*** Opening Supplied data ***
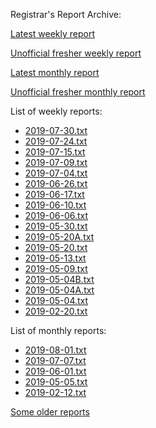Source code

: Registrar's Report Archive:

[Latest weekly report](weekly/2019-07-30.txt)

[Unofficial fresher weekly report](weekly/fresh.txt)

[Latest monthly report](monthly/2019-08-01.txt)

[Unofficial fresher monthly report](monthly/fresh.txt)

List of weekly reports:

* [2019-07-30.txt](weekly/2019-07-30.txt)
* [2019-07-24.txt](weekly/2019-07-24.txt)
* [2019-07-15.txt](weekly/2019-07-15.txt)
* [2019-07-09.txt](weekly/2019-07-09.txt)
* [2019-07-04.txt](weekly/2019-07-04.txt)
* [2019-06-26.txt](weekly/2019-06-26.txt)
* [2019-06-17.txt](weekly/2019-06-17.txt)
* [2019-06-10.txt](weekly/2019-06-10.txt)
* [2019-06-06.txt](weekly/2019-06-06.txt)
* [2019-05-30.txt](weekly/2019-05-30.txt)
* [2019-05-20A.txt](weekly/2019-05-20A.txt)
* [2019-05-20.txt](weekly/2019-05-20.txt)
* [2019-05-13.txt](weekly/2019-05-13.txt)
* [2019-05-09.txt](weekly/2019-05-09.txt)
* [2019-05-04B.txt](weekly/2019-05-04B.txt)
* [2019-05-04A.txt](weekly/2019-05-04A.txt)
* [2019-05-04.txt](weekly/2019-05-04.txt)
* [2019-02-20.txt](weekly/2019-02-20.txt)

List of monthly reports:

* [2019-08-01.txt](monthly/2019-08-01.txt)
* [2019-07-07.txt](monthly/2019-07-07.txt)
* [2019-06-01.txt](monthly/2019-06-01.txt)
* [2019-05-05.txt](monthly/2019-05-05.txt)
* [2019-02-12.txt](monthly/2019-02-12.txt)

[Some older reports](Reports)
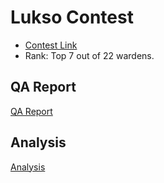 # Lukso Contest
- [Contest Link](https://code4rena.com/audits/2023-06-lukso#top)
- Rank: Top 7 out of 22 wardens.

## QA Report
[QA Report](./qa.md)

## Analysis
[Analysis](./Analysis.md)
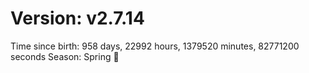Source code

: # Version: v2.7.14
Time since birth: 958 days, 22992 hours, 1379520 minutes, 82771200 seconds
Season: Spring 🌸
*** Closing Supplied data ***
*** Opening Supplied data ***
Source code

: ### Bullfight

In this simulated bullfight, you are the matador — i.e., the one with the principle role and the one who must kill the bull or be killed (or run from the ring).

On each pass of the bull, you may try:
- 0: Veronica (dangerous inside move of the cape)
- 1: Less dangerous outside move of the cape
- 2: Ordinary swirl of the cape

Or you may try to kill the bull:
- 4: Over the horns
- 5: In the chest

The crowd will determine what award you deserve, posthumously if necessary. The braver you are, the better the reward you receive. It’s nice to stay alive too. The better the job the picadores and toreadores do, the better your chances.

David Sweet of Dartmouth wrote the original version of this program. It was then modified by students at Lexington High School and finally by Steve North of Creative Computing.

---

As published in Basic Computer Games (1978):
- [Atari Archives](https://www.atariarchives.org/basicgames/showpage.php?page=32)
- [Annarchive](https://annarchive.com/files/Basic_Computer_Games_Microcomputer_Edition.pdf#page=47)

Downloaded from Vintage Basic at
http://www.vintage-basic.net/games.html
*** Closing Supplied data ***
● **Task to complete**
Between and including the line above that contains "[Unofficial fresher monthly" and the line that contains "Season: Spring 🌸", restate every line word for word. Pictures stay out.

● **Response box**
[Unofficial fresher monthly report](monthly/fresh.txt)

List of weekly reports:

* [2019-07-30.txt](weekly/2019-07-30.txt)
* [2019-07-24.txt](weekly/2019-07-24.txt)
* [2019-07-15.txt](weekly/2019-07-15.txt)
* [2019-07-09.txt](weekly/2019-07-09.txt)
* [2019-07-04.txt](weekly/2019-07-04.txt)
* [2019-06-26.txt](weekly/2019-06-26.txt)
* [2019-06-17.txt](weekly/2019-06-17.txt)
* [2019-06-10.txt](weekly/2019-06-10.txt)
* [2019-06-06.txt](weekly/2019-06-06.txt)
* [2019-05-30.txt](weekly/2019-05-30.txt)
* [2019-05-20A.txt](weekly/2019-05-20A.txt)
* [2019-05-20.txt](weekly/2019-05-20.txt)
* [2019-05-13.txt](weekly/2019-05-13.txt)
* [2019-05-09.txt](weekly/2019-05-09.txt)
* [2019-05-04B.txt](weekly/2019-05-04B.txt)
* [2019-05-04A.txt](weekly/2019-05-04A.txt)
* [2019-05-04.txt](weekly/2019-05-04.txt)
* [2019-02-20.txt](weekly/2019-02-20.txt)

List of monthly reports:

* [2019-08-01.txt](monthly/2019-08-01.txt)
* [2019-07-07.txt](monthly/2019-07-07.txt)
* [2019-06-01.txt](monthly/2019-06-01.txt)
* [2019-05-05.txt](monthly/2019-05-05.txt)
* [2019-02-12.txt](monthly/2019-02-12.txt)

[Some older reports](Reports)
 # Lukso Contest
- [Contest Link](https://code4rena.com/audits/2023-06-lukso#top)
- Rank: Top 7 out of 22 wardens.

## QA Report
[QA Report](./qa.md)

## Analysis
[Analysis](./Analysis.md)
Source code

: # Version: v2.7.14
Time since birth: 958 days, 22992 hours, 1379520 minutes, 82771200 seconds
Season: Spring 🌸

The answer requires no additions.